A friend recently shared with me some questions about Mormon Transhumanism. The questions arose in response to a recording of my presentation at the 2013 Conference of the Mormon Transhumanist Association. In that presentation, I comment on the purpose of the Association and explain why I believe Mormonism mandates Transhumanism. Here are the questions and my thoughts in response.

“If [immortal glorified bodies are] the ultimate, logical end of Mormon Transhumanism, it’s barking up the wrong tree, or at the very least, out of balance.”

This depends on how we understand “glorified” and on whether someone might think “immortal bodies” is sufficient rather than necessary for Godhood. If glorified immortal bodies are those filled with radical compassion and creativity beyond traditional notions of suffering and death then, as the work and glory of God are expressed in Mormon scripture, such bodies seem both necessary and sufficient for individual and anatomical Godhood, two parts of an ontology of Godhood that we can extend to include communal and environmental parts for a holistic account of Mormon theology.

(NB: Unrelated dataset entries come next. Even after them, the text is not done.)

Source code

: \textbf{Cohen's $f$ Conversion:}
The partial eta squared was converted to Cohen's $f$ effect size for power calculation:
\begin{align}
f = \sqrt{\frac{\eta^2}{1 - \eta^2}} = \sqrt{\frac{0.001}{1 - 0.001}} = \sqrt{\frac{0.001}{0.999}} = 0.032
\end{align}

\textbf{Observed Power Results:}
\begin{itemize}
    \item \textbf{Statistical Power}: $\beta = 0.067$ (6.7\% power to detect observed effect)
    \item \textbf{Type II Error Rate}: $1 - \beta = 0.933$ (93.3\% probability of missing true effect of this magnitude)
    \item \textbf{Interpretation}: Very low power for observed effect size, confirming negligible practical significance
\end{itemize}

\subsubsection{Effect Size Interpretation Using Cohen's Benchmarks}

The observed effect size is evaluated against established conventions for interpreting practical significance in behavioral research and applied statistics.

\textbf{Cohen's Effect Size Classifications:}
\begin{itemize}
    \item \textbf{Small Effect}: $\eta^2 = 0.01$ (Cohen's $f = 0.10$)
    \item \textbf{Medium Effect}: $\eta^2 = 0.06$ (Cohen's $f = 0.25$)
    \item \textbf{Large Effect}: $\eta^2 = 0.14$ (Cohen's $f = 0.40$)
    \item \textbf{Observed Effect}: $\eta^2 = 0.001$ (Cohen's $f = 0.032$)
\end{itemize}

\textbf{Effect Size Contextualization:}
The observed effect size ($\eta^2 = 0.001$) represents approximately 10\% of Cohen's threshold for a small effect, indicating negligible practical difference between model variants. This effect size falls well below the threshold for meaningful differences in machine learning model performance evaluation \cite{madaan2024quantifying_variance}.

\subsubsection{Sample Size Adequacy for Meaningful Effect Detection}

“We are taught that between immortality and eternal life, eternal life is the one that requires our efforts (repentance, baptism, enduring to the end). Immortality is a free gift for all because of the atonement and resurrection of Jesus.”

We are taught that everyone will hear the Gospel, but that does not mean Jesus will do all the work. We are taught that everyone will be resurrected, but that does not mean Jesus will do all the work. To the contrary, Mormon authorities such as Joseph Smith and Brigham Young have explicitly taught that we would do the ritual work of transfiguring and resurrecting each other, the former ritual in the “last times” and the latter ritual after the living attain immortality. In aspiring to do these things, we aspire to follow the example of Jesus and become one with himin Christas saviors, as he prayed we would do. Whether by my own voice or that of my servant, it is the same. Whether by my own hands or those of my servant, it is the same.

“The Transhumanists might say that we should be self-reliant in terms of our own resurrections and not rely on Jesus to do it for us.”

In the Bible, Jesus explicitly commands his disciples to raise the dead. Mormon scripture also teaches clearly and repeatedly that we should be actively engaged in good causes, and that those waiting for God to command or do all the work are slothful and not wise. Joseph Smith, in his final general conference discourse, described resurrection as the crowning achievement of progression grace by grace to Godhood. Would such a description of Godhood make the most sense if Joseph meant resurrection passively as being resurrected or actively as doing resurrection? Jesus exemplifies resurrection, establishing our hope and trust in its possibility, and explicitly invites us to do both the works he did and even greater works.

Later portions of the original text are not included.